> _DATASET EXCERPTS_:
▼
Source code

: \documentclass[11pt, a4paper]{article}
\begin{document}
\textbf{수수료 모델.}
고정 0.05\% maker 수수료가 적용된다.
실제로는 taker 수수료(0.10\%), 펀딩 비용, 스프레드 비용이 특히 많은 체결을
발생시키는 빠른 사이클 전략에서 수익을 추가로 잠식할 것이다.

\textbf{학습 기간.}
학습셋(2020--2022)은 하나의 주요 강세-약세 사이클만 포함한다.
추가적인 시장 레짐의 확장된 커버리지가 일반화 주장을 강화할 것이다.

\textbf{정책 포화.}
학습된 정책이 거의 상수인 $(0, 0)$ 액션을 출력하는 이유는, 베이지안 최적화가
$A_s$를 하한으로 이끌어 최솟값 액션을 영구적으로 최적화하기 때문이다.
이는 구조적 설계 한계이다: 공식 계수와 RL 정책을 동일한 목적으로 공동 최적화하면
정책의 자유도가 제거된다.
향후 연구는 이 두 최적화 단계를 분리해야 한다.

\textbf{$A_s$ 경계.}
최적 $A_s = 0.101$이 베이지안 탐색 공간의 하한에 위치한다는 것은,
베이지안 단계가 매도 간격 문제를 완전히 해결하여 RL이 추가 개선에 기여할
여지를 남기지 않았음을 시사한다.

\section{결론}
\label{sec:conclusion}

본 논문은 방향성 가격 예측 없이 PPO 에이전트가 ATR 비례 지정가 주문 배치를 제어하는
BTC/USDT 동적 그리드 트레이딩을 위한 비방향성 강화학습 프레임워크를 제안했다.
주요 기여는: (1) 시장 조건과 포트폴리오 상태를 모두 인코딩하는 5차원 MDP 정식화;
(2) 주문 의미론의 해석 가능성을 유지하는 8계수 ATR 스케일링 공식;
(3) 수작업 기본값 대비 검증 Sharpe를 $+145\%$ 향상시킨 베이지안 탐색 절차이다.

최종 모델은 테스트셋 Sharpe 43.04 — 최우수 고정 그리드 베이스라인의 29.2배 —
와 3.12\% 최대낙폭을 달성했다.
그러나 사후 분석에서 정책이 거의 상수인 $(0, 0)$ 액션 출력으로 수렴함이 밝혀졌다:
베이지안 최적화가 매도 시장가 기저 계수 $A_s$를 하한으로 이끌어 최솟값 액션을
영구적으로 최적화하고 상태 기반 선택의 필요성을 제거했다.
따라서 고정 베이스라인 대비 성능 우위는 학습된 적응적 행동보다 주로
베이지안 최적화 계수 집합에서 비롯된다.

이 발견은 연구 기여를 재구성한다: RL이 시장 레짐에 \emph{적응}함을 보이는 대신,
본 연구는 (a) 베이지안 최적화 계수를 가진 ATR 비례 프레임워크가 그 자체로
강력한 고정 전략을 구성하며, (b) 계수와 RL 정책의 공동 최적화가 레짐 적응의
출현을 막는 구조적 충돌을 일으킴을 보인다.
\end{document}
▲
▼
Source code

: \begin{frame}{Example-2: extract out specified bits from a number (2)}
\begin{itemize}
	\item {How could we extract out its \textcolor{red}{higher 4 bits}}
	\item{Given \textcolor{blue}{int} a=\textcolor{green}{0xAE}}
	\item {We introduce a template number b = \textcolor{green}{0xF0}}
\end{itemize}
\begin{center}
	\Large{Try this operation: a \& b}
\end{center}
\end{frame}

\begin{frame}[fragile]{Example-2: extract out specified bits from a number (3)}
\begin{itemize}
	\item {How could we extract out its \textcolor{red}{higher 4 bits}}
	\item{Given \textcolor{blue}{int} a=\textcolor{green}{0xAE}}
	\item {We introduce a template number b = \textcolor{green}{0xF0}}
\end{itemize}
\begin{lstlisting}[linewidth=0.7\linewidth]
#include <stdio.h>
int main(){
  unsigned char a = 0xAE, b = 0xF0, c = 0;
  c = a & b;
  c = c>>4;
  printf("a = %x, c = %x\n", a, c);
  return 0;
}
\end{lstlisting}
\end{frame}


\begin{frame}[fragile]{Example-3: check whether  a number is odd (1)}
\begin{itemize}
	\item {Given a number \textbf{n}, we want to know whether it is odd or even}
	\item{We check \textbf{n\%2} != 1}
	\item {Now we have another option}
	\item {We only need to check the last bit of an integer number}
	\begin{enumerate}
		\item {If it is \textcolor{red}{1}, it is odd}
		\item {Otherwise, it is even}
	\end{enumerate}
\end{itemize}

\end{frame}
▲
▼
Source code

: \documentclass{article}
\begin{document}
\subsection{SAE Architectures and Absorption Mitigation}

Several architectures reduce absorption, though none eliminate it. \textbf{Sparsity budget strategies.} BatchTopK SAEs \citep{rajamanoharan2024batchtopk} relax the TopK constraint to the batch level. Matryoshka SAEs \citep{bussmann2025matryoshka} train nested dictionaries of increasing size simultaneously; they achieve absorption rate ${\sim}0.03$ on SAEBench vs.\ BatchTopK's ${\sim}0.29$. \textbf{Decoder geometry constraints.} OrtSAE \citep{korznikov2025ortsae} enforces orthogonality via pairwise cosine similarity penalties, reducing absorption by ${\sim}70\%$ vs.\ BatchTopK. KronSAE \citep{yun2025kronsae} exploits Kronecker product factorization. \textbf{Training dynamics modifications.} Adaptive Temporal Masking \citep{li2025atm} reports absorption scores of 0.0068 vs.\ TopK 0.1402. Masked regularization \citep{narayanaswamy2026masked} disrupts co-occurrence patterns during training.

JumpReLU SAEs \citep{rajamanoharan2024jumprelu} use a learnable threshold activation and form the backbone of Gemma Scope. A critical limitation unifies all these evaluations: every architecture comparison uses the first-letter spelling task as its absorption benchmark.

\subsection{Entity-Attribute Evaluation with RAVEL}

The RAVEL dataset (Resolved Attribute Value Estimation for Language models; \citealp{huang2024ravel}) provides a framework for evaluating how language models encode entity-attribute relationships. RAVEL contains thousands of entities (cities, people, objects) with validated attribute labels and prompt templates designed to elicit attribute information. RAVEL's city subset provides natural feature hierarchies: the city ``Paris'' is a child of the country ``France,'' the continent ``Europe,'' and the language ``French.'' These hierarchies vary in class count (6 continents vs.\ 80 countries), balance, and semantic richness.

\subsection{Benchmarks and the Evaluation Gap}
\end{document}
▲
> _TASK INSTRUCTIONS_: Determine the number of lines in the entries that contain the word "하한으로". Give that number and nothing more.

> _ANSWER FOR THE TASK_: 2